The first timing on 1x1 pixels is often ~17ms intermittently and often but not always. I don't know how to fix that. I could keep timing until 1x1 pixels is some more reasonable number like time 5 times until it's < 1 ms and if never then fail?
powerPreference: low-power
size time in milliseconds
--------------------------------
1x1 16.1
2x1 0.0
2x2 0.0
4x2 0.0
4x4 0.0
8x4 0.1
8x8 0.1
16x8 0.0
16x16 0.0
32x16 0.0
32x32 0.0
64x32 13.6
64x64 35.7
128x64 62.6
--------------------------------
use 64x64
Testing on a late 2018 Macbook Air with Intel Integrated GPU shows a similar issue except the first timing comes out even worse at 42ms.
size time in milliseconds
--------------------------------
1x1 42.4
2x1 0.0
2x2 0.0
4x2 0.0
4x4 0.0
8x4 0.0
8x8 0.0
16x8 0.0
16x16 0.0
32x16 0.0
32x32 0.0
64x32 0.0
64x64 51.5
--------------------------------
use 64x32
Further, the timings are kind of bogus. Note on my 2014 MBP, 32x32 is 0ms and 64x32 is suddenly 13ms. I'd expect 32x32 to be 6.5ms. Same on the MBA above, everything is 0 and then suddenly 51ms !??!??
Running it on a Windows 10 desktop with Nvidia RTX 2070 everything seems more reasonable. The 1x1 timing is correct and the timings grow as expected.
powerPreference: low-power
size time in milliseconds
--------------------------------
1x1 0.0
2x1 0.0
2x2 0.0
4x2 0.0
4x4 0.0
8x4 0.0
8x8 0.0
16x8 0.0
16x16 0.0
32x16 0.1
32x32 0.1
64x32 2.4
64x64 2.9
128x64 3.1
128x128 6.0
256x128 15.4
256x256 27.8
512x256 58.6
--------------------------------
use 256x256
Also, on all systems if I don't pre-draw each size before the timing it fails and all timings come out > 16ms. Adding the pre-draw seems to work but it's voodoo. I even tried pre-drawing just 1x1 pixel instead of width by height pixels as the pre-draw and that failed!?!?!?
Further, Firefox doesn't support EXT_disjoint_timer_query_webgl2 I believe that's because precision timing makes it possible to steal info from other processes. Chrome fixed this with site isolation but I'm guessing Firefox has yet to do that.
note: WebGL1 has EXT_disjoint_timer_query for similar functionality.
update: the issues on intel GPUs might be related to fuzzing the timing to avoid security issues? Intel GPUs use unified memory (meaning they share memory with the CPU). I don't know. The chrome security article mentions lowering precision on devices with unified memory.

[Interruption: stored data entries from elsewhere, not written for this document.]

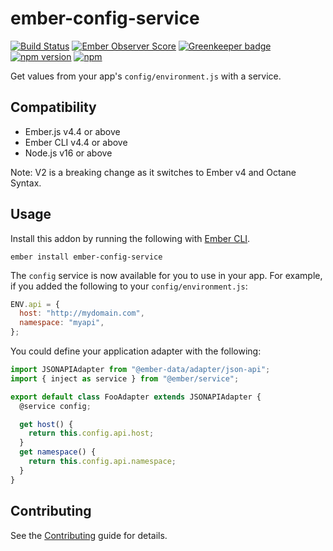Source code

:# ember-config-service

[![Build Status](https://travis-ci.org/gmurphey/ember-config-service.svg?branch=master)](https://travis-ci.org/gmurphey/ember-config-service) [![Ember Observer Score](http://emberobserver.com/badges/ember-config-service.svg)](http://emberobserver.com/addons/ember-config-service) [![Greenkeeper badge](https://badges.greenkeeper.io/gmurphey/ember-config-service.svg)](https://greenkeeper.io/) [![npm version](https://badge.fury.io/js/ember-config-service.svg)](https://badge.fury.io/js/ember-config-service) [![npm](https://img.shields.io/npm/dm/ember-config-service.svg)](https://img.shields.io/npm/dm/ember-config-service.svg)

Get values from your app's `config/environment.js` with a service.

## Compatibility

- Ember.js v4.4 or above
- Ember CLI v4.4 or above
- Node.js v16 or above

Note: V2 is a breaking change as it switches to Ember v4 and Octane Syntax.

## Usage

Install this addon by running the following with [Ember CLI](http://www.ember-cli.com/).

    ember install ember-config-service

The `config` service is now available for you to use in your app. For example, if you added the following to your `config/environment.js`:

```javascript
ENV.api = {
  host: "http://mydomain.com",
  namespace: "myapi",
};
```

You could define your application adapter with the following:

```javascript
import JSONAPIAdapter from "@ember-data/adapter/json-api";
import { inject as service } from "@ember/service";

export default class FooAdapter extends JSONAPIAdapter {
  @service config;

  get host() {
    return this.config.api.host;
  }
  get namespace() {
    return this.config.api.namespace;
  }
}
```

## Contributing

See the [Contributing](CONTRIBUTING.md) guide for details.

I suppose even without the timing extensions you could try seeing if you can render in under 60hz by checking requestAnimationFrame timing. Unfortunately my experience there is also that it can be flaky. Anything could cause rAF to take more than 60fps. Maybe the user is running other apps. Maybe they are on a 30hz monitor. etc... Maybe averaging the timings over a certain number of frames or taking the lowest reading of multiple timings.